Provided data ->
#####

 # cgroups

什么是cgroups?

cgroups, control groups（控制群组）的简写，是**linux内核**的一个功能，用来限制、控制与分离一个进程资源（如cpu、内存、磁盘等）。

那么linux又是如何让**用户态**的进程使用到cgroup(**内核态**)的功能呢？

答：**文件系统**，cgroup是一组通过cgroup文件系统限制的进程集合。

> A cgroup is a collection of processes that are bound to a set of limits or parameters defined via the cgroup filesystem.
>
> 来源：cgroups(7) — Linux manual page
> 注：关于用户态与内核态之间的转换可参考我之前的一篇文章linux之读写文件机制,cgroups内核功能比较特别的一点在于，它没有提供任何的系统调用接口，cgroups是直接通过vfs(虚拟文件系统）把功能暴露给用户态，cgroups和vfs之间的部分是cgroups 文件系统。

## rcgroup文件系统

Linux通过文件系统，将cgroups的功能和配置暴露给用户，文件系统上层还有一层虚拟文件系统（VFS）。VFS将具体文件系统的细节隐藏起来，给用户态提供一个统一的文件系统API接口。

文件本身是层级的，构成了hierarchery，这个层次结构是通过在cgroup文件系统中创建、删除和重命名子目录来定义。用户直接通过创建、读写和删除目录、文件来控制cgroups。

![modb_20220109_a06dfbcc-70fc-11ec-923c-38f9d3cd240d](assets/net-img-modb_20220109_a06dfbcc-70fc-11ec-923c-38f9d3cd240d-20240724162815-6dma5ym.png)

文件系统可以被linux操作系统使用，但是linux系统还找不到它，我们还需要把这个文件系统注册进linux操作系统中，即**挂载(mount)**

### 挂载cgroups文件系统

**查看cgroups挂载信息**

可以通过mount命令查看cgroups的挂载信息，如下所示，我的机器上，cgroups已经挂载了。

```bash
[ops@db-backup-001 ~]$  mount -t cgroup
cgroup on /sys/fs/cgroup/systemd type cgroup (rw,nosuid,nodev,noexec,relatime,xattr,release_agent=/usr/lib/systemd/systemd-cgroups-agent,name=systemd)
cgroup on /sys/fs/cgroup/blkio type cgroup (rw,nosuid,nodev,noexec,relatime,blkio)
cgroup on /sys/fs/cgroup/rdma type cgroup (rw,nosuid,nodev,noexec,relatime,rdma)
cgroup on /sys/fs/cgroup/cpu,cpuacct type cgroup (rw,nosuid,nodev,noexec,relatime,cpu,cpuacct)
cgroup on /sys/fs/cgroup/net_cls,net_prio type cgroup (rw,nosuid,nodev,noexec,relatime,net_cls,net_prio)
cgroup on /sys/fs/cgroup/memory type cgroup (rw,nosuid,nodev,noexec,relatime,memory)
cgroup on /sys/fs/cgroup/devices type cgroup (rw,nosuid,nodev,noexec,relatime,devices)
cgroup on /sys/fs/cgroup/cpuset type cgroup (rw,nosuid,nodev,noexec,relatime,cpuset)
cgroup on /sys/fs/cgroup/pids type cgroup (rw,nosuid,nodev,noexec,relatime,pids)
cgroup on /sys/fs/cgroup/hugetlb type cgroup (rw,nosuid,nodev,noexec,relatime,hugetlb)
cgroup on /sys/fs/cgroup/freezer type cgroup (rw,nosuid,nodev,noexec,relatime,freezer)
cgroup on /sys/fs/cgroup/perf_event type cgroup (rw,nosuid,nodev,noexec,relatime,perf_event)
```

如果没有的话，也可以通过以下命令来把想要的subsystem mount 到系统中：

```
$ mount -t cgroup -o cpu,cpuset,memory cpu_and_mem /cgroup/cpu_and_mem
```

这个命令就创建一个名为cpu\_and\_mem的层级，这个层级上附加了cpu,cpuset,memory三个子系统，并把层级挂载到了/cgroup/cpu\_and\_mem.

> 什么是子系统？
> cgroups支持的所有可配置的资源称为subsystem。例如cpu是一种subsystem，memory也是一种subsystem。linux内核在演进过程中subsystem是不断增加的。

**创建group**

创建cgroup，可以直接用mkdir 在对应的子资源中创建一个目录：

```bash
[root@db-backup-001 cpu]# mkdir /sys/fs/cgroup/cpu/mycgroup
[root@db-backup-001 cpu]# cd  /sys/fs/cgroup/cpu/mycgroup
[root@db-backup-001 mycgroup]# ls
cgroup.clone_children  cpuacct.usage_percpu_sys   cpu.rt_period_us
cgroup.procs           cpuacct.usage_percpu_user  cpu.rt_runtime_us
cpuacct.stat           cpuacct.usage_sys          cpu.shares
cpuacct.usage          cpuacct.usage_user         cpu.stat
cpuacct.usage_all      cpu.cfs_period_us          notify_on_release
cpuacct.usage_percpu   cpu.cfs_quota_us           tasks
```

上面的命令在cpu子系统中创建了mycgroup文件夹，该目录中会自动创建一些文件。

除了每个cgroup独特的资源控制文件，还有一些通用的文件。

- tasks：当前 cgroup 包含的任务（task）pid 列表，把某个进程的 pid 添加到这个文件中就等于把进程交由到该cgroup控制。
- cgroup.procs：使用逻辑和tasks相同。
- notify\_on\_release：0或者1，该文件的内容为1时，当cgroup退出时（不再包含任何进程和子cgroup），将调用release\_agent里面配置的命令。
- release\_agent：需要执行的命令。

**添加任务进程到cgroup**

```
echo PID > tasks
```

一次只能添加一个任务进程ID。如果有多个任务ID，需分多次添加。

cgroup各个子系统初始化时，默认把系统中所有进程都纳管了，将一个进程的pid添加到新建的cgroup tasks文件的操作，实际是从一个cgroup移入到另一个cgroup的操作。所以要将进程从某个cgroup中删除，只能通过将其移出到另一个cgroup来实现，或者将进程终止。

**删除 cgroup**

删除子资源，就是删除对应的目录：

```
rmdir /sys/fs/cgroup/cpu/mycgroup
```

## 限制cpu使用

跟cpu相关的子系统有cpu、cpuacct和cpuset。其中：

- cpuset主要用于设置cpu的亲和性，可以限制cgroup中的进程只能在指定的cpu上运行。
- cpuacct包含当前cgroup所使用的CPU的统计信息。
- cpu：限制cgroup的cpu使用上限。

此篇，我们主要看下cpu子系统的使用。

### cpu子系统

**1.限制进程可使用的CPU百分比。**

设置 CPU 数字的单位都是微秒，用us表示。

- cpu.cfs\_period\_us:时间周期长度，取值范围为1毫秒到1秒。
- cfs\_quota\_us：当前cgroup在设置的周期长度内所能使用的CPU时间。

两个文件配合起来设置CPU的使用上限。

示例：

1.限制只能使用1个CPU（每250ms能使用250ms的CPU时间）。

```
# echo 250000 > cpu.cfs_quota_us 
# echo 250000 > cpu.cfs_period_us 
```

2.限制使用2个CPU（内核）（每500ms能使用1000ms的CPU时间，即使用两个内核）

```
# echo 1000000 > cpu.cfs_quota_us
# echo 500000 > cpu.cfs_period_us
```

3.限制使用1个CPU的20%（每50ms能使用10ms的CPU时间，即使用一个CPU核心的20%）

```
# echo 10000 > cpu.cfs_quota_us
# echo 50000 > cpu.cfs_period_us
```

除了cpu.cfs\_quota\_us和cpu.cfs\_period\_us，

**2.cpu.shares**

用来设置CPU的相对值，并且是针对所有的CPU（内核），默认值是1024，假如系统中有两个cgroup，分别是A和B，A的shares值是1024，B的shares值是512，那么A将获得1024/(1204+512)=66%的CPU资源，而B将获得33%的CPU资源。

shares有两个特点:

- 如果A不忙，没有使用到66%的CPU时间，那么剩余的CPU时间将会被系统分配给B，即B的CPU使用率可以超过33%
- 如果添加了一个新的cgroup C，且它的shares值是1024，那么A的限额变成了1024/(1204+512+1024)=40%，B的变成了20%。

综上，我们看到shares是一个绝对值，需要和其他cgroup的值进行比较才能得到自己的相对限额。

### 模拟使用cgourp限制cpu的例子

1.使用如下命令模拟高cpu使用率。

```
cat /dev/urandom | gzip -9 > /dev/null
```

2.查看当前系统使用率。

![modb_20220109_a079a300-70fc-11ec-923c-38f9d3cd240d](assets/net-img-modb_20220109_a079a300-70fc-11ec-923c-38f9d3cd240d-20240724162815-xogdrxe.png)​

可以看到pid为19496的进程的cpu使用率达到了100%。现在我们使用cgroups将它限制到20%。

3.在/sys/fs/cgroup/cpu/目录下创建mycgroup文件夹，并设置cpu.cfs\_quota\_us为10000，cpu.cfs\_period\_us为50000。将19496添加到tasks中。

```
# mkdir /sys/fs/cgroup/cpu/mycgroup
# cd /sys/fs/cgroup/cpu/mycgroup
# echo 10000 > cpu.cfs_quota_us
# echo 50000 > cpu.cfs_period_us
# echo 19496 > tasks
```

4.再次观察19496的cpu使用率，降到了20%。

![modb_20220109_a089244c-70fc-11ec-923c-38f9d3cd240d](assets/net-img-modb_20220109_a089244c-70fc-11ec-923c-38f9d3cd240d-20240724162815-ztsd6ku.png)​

#####

Task description -> The required answer is the run of lines above, starting at the line with "- tasks：当前 cgroup" and ending at the line with "一次只能添加一个任务进程ID。如果有多个任务ID，需分多次添加。", reproduced exactly with both ends.

Exercise result ->
- tasks：当前 cgroup 包含的任务（task）pid 列表，把某个进程的 pid 添加到这个文件中就等于把进程交由到该cgroup控制。
- cgroup.procs：使用逻辑和tasks相同。
- notify\_on\_release：0或者1，该文件的内容为1时，当cgroup退出时（不再包含任何进程和子cgroup），将调用release\_agent里面配置的命令。
- release\_agent：需要执行的命令。

**添加任务进程到cgroup**

```
echo PID > tasks
```

一次只能添加一个任务进程ID。如果有多个任务ID，需分多次添加。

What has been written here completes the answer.